■ **Exercise brief**
Nothing but the lines from the one containing "Find the eigenvalues" to the end of the data should be returned, each exactly as written.

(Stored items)
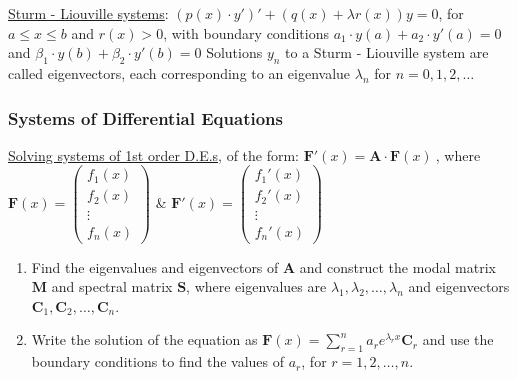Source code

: \documentclass[12pt]{article}
\begin{document}
\begin{flushleft}
	\textbullet \quad \uline{Sturm - Liouville systems}: $\displaystyle (p(x) \cdot y')' + ( q(x) + \lambda r(x)) y = 0$, for $a \leq x \leq b$ and $r(x) > 0$, with boundary conditions $\displaystyle a_1 \cdot y(a) + a_2 \cdot y'(a) = 0$ and $\displaystyle \beta_1 \cdot y(b) + \beta_2 \cdot y'(b) = 0$ \linebreak 
	Solutions $y_n$ to a Sturm - Liouville system are called eigenvectors, each corresponding to an eigenvalue $\lambda_n$ for $n = 0,1,2, \ldots$ \linebreak 
	
	\subsubsection{Systems of Differential Equations}
	
	\textbullet \quad \uline{Solving systems of 1st order D.E.s}, of the form: \linebreak 
	$\displaystyle \textbf{F}'(x) = \textbf{A} \cdot \textbf{F}(x)\ $, where $\displaystyle \textbf{F}(x) = \begin{pmatrix}
		f_1(x) \\ f_2(x) \\ \vdots \\ f_n(x)
	\end{pmatrix}$ \& $\displaystyle \textbf{F}'(x) = \begin{pmatrix} f_1'(x) \\ f_2'(x) \\ \vdots \\ f_n'(x) \end{pmatrix} $  
	\begin{enumerate}
	\item Find the eigenvalues and eigenvectors of $\textbf{A}$ and construct the modal matrix $\textbf{M}$ and spectral matrix $\textbf{S}$, where eigenvalues are $\lambda_1, \lambda_2, \ldots, \lambda_n$ and eigenvectors $\textbf{C}_1, \textbf{C}_2, \ldots, \textbf{C}_n$. 
	\item Write the solution of the equation as $\displaystyle \textbf{F}(x) = \sum \limits_{r=1}^n a_r e^{\lambda_r x} \textbf{C}_r$ and use the boundary conditions to find the values of $a_r$, for $r=1,2,\ldots, n$.
	\end{enumerate} 
	

\end{flushleft}
\end{document}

■ **Result**
	\item Find the eigenvalues and eigenvectors of $\textbf{A}$ and construct the modal matrix $\textbf{M}$ and spectral matrix $\textbf{S}$, where eigenvalues are $\lambda_1, \lambda_2, \ldots, \lambda_n$ and eigenvectors $\textbf{C}_1, \textbf{C}_2, \ldots, \textbf{C}_n$. 
	\item Write the solution of the equation as $\displaystyle \textbf{F}(x) = \sum \limits_{r=1}^n a_r e^{\lambda_r x} \textbf{C}_r$ and use the boundary conditions to find the values of $a_r$, for $r=1,2,\ldots, n$.
	\end{enumerate} 
	

\end{flushleft}
\end{document}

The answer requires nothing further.